Longest Unequal Adjacent Groups Subsequence I

What is this problem about?

In this problem, you are given an array of words and a corresponding binary array called groups (containing 0s and 1s). Your goal is to select the longest possible subsequence of words such that no two adjacent words in your selected subsequence belong to the same group. Essentially, the groups must alternate 0, 1, 0, 1 or 1, 0, 1, 0.

Why is this asked in interviews?

This is an entry-level Array and Greedy algorithm problem. It tests a candidate's ability to map elements from two parallel arrays based on a shifting constraint. Interviewers use it to see if candidates can avoid overcomplicating things with Dynamic Programming when a simple linear Greedy scan works perfectly. It assesses basic sequence building logic.

Algorithmic pattern used

This problem perfectly fits the Greedy pattern. Because you just need the longest alternating sequence and the specific words chosen don't have lengths or weights that conflict, you can simply iterate through the arrays and always pick the first available word that belongs to a different group than your previously chosen word.

Example explanation

Words: ["apple", "banana", "cherry", "date"] Groups: [0, 0, 1, 0]

We start building our subsequence:

1. We always take the first element. Subsequence: ["apple"]. Last group used: 0.
2. Look at "banana". Group is 0. We need a 1. Skip it.
3. Look at "cherry". Group is 1. Perfect! Subsequence: ["apple", "cherry"]. Last group used: 1.
4. Look at "date". Group is 0. Perfect! Subsequence: ["apple", "cherry", "date"]. Last group used: 0.

The longest unequal adjacent groups subsequence is ["apple", "cherry", "date"].
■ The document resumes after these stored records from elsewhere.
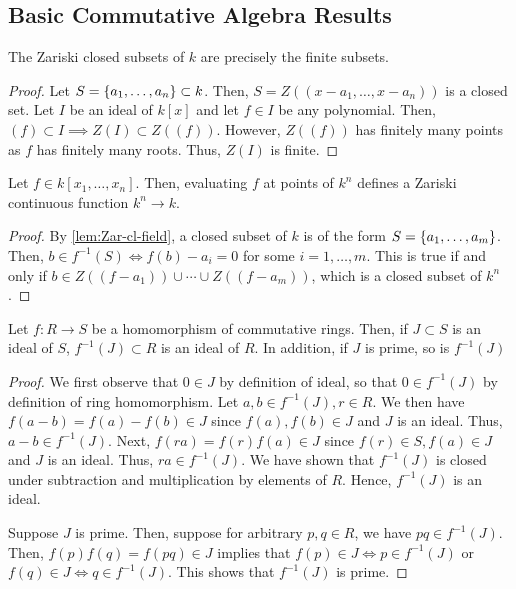 
\subsection{Basic Commutative Algebra Results}

\begin{lem}\label{lem:Zar-cl-field}
The Zariski closed subsets of $k$ are precisely the finite subsets.
\end{lem}
\begin{proof}
Let $S = \set{a_1, \dots, a_n} \subset k$. Then,
$S = Z((x - a_1, \dots, x - a_n))$ is a closed set.
Let $I$ be an ideal of $k[x]$ and let $f \in I$ be any polynomial.
Then, $(f) \subset I \implies Z(I) \subset Z((f))$. However,
$Z((f))$ has finitely many points as $f$ has finitely
many roots. Thus, $Z(I)$ is finite.
\end{proof}

\begin{lem}\label{lem:poly-Zar-cont}
Let $f \in k[x_1, \dots, x_n]$. Then, evaluating $f$ at points of $k^n$
defines a Zariski continuous function $k^n \to k$.
\end{lem}
\begin{proof}
By \cref{lem:Zar-cl-field}, a closed subset of $k$ is of the form
$S = \set{a_1, \dots, a_m}$. Then, $b \in f^{-1}(S) \iff f(b) - a_i = 0$ for
some $i = 1, \dots, m$. This is true if and only if
$b \in Z((f - a_1)) \cup \cdots \cup Z((f - a_m))$, which is a closed
subset of $k^n$.
\end{proof}

\begin{lem}\label{lem:ideal-preim}
Let $f : R \to S$ be a homomorphism of commutative rings.
Then, if $J \subset S$ is an ideal of $S$, $f^{-1}(J) \subset R$
is an ideal of $R$. In addition, if $J$ is prime, so is $f^{-1}(J)$
\end{lem}
\begin{proof}
We first observe that $0 \in J$ by definition of ideal, so that
$0 \in f^{-1}(J)$ by definition of ring homomorphism.
Let $a, b \in f^{-1}(J), r \in R$. We then have
$f(a - b) = f(a) - f(b) \in J$ since $f(a), f(b) \in J$ and
$J$ is an ideal. Thus, $a - b \in f^{-1}(J)$.
Next, $f(ra) = f(r)f(a) \in J$ since $f(r) \in S, f(a) \in J$
and $J$ is an ideal. Thus, $ra \in f^{-1}(J)$.
We have shown that $f^{-1}(J)$ is closed under subtraction and multiplication
by elements of $R$. Hence, $f^{-1}(J)$ is an ideal.

Suppose $J$ is prime. Then, suppose for arbitrary $p, q \in R$, we have
$pq \in f^{-1}(J)$. Then, $f(p)f(q) = f(pq) \in J$ implies that
$f(p) \in J \iff p \in f^{-1}(J)$ or $f(q) \in J \iff q \in f^{-1}(J)$.
This shows that $f^{-1}(J)$ is prime. 
\end{proof}

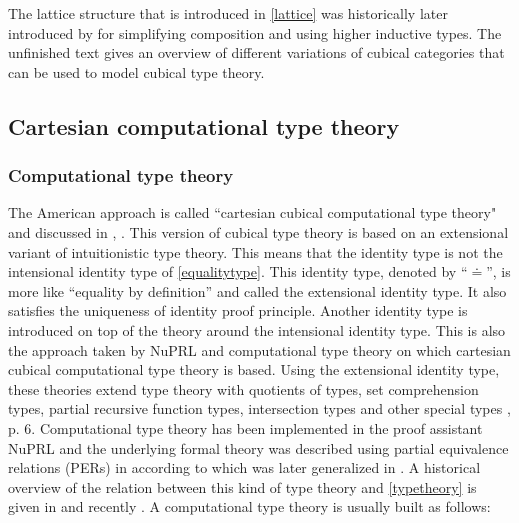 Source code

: \documentclass[12pt,a4paper,twoside,xetex]{book}
\begin{document}
The lattice structure that is introduced in \cref{lattice} was historically later introduced by \cite{Huber2016} for simplifying composition and using higher inductive types. The unfinished text \cite{Awodey2016June} gives an overview of different variations of cubical categories that can be used to model cubical type theory.


\subsection{Cartesian computational type theory}\label{comptt}

\subsubsection{Computational type theory}

The American approach is called ``cartesian cubical computational type theory" and discussed in  \cite{Angiuli2017}, \cite{Angiuli2018}. This version of cubical type theory is based on an extensional variant of intuitionistic type theory. This means that the identity type is not the intensional identity type of \cref{equalitytype}. This identity type, denoted by ``$\doteq$'', is more like ``equality by definition'' and called the extensional identity type. It also satisfies the uniqueness of identity proof principle. Another identity type is introduced on top of the theory around the intensional identity type. This is also the approach taken by NuPRL and computational type theory on which cartesian cubical computational type theory is based. Using the extensional identity type, these theories extend type theory with quotients of types, set comprehension types, partial recursive function types, intersection types and other special types \cite{Constable2011}, p. 6.  Computational type theory has been implemented in the proof assistant NuPRL and the underlying formal theory was described using partial equivalence relations (PERs) in \cite{Allen1987} according to \cite{Angiuli2018} which was later generalized in \cite{Harper1991}. A historical overview of the relation between this kind of type theory and \cref{typetheory} is given in \cite{Constable2003} and recently \cite{Constable2015July}. A computational type theory is usually built as follows:
\end{document}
Common mistakes candidates make

The biggest mistake candidates make is assuming this requires Dynamic Programming because the word "subsequence" is in the title. Applying DP creates unnecessary $O(N^2)$ time and $O(N)$ space overhead. Because the constraints (groups) only have two states (0 and 1) and no other variables (like string length) matter, the greedy approach of picking the earliest valid transition is mathematically optimal.

Interview preparation tip

When evaluating sequence-building problems, always ask yourself: "Do the elements have varying weights or costs?" If the problem only asks for the longest alternating sequence based on a binary state (0 or 1), a Greedy $O(N)$ algorithm is almost always the solution. Save the heavy DP templates for when the elements carry different numerical values that must be maximized.